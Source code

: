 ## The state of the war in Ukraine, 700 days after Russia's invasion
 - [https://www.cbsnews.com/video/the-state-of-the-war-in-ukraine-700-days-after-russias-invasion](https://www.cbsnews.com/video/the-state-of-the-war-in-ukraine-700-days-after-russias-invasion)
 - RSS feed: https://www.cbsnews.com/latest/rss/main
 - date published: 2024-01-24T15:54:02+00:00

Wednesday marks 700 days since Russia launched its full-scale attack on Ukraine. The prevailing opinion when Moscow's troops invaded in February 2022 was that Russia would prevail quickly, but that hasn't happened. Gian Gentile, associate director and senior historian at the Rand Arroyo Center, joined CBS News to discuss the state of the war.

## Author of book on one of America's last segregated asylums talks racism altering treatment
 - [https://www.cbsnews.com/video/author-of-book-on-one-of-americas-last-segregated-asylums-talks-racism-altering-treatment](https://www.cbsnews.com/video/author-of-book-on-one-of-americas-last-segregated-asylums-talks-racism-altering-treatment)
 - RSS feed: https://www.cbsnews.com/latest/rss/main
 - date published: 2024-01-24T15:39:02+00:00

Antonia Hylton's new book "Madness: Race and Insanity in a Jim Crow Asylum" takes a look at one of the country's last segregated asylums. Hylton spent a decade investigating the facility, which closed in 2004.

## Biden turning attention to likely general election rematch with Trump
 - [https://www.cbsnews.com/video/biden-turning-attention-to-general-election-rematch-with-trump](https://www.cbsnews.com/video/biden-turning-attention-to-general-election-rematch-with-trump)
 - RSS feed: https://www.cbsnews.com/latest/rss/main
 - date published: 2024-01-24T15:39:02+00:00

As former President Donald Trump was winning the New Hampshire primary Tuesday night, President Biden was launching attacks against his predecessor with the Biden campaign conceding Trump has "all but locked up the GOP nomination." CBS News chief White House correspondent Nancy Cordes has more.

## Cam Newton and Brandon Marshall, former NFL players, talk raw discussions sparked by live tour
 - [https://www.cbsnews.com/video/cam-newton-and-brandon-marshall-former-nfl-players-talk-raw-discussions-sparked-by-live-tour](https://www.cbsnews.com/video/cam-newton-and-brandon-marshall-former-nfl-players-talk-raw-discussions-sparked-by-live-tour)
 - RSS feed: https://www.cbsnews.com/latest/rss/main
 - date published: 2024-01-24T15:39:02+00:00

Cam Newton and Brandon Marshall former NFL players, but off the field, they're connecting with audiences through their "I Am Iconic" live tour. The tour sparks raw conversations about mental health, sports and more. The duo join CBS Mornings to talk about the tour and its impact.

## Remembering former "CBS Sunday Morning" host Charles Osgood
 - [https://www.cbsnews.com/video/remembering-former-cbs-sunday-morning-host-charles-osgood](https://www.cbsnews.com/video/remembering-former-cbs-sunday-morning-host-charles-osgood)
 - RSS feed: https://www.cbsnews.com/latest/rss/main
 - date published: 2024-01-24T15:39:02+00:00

__Instructions to follow__
For each line of the material that contains "book", return a copy.

__Your solution__
## Author of book on one of America's last segregated asylums talks racism altering treatment
 - [https://www.cbsnews.com/video/author-of-book-on-one-of-americas-last-segregated-asylums-talks-racism-altering-treatment](https://www.cbsnews.com/video/author-of-book-on-one-of-americas-last-segregated-asylums-talks-racism-altering-treatment)
Antonia Hylton's new book "Madness: Race and Insanity in a Jim Crow Asylum" takes a look at one of the country's last segregated asylums. Hylton spent a decade investigating the facility, which closed in 2004.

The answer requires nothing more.